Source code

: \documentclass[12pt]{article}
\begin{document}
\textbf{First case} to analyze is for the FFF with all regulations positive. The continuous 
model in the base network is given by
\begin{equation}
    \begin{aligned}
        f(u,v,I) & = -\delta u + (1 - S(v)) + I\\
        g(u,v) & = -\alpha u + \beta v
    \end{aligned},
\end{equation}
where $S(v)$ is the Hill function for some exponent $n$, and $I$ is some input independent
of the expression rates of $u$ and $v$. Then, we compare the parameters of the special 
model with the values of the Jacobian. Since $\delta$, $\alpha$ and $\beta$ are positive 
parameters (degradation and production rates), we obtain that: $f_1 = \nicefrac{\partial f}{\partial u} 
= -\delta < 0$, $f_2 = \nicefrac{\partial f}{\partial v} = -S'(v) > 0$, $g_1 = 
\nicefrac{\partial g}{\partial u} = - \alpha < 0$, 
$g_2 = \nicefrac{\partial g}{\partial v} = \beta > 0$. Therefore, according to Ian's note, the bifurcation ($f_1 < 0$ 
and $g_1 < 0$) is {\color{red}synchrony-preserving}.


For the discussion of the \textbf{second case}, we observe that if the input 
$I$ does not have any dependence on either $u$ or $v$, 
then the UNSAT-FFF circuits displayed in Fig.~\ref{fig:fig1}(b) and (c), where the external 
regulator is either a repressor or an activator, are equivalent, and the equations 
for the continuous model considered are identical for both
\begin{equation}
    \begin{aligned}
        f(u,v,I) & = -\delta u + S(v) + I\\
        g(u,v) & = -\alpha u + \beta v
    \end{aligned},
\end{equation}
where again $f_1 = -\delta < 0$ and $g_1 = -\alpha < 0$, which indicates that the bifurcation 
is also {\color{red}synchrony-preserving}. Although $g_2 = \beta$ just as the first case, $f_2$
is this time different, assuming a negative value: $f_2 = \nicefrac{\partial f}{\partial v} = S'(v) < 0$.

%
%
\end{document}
......
■ **Work required**: Every line of the listing is to be returned exactly as given.

■ **Completed task**:
Source code

: \documentclass[12pt]{article}
\begin{document}
\textbf{First case} to analyze is for the FFF with all regulations positive. The continuous 
model in the base network is given by
\begin{equation}
    \begin{aligned}
        f(u,v,I) & = -\delta u + (1 - S(v)) + I\\
        g(u,v) & = -\alpha u + \beta v
    \end{aligned},
\end{equation}
where $S(v)$ is the Hill function for some exponent $n$, and $I$ is some input independent
of the expression rates of $u$ and $v$. Then, we compare the parameters of the special 
model with the values of the Jacobian. Since $\delta$, $\alpha$ and $\beta$ are positive 
parameters (degradation and production rates), we obtain that: $f_1 = \nicefrac{\partial f}{\partial u} 
= -\delta < 0$, $f_2 = \nicefrac{\partial f}{\partial v} = -S'(v) > 0$, $g_1 = 
\nicefrac{\partial g}{\partial u} = - \alpha < 0$, 
$g_2 = \nicefrac{\partial g}{\partial v} = \beta > 0$. Therefore, according to Ian's note, the bifurcation ($f_1 < 0$ 
and $g_1 < 0$) is {\color{red}synchrony-preserving}.


For the discussion of the \textbf{second case}, we observe that if the input 
$I$ does not have any dependence on either $u$ or $v$, 
then the UNSAT-FFF circuits displayed in Fig.~\ref{fig:fig1}(b) and (c), where the external 
regulator is either a repressor or an activator, are equivalent, and the equations 
for the continuous model considered are identical for both
\begin{equation}
    \begin{aligned}
        f(u,v,I) & = -\delta u + S(v) + I\\
        g(u,v) & = -\alpha u + \beta v
    \end{aligned},
\end{equation}
where again $f_1 = -\delta < 0$ and $g_1 = -\alpha < 0$, which indicates that the bifurcation 
is also {\color{red}synchrony-preserving}. Although $g_2 = \beta$ just as the first case, $f_2$
is this time different, assuming a negative value: $f_2 = \nicefrac{\partial f}{\partial v} = S'(v) < 0$.

%
%
\end{document}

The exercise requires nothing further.